▶ **ACTION ITEM**: From the entries below, copy each line in which the word "макроскопических" occurs.

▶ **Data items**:
Start of Block

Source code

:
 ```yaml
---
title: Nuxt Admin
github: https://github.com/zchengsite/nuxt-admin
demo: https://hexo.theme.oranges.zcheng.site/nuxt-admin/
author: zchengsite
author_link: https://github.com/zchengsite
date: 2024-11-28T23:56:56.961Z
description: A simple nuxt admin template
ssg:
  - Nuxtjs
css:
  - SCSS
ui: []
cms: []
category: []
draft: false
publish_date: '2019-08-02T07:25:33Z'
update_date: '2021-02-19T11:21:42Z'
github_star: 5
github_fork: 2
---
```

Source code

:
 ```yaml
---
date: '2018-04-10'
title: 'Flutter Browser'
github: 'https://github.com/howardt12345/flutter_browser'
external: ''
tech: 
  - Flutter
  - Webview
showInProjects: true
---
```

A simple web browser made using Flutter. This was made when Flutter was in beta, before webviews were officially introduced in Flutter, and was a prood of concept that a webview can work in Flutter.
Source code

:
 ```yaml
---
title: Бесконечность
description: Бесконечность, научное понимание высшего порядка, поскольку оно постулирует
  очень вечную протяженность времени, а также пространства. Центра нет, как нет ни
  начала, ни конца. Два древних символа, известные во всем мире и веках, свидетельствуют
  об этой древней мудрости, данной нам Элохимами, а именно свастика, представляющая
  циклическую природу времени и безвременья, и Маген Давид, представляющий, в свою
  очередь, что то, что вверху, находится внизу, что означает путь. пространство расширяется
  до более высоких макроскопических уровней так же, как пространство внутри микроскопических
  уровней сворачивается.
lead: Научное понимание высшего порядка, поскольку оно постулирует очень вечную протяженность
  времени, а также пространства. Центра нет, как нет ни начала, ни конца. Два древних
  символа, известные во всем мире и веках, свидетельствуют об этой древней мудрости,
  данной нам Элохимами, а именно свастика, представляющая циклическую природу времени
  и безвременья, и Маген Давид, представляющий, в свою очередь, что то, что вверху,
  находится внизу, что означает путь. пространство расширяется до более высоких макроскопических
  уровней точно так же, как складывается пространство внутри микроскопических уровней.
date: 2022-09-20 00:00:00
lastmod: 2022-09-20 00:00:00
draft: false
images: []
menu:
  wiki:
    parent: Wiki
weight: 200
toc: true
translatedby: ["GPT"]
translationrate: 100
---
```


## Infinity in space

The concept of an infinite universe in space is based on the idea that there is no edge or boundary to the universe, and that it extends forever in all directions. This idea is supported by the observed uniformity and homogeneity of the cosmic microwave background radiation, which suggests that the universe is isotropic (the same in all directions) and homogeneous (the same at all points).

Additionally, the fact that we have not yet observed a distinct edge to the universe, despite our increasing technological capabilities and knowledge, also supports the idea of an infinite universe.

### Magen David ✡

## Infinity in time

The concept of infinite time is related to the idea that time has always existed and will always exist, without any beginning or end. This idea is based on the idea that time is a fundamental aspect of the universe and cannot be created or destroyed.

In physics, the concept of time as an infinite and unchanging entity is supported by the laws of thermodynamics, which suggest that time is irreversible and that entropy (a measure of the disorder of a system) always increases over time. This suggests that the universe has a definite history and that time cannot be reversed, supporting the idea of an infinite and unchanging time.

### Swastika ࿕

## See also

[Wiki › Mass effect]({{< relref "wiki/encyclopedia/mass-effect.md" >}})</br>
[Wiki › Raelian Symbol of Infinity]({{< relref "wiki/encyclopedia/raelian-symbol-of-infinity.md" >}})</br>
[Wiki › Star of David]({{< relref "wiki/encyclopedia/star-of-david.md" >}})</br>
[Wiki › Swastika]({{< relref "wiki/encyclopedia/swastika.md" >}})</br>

End of Block

▶ **RESULT FOR THIS EXERCISE**:
  до более высоких макроскопических уровней так же, как пространство внутри микроскопических
  находится внизу, что означает путь. пространство расширяется до более высоких макроскопических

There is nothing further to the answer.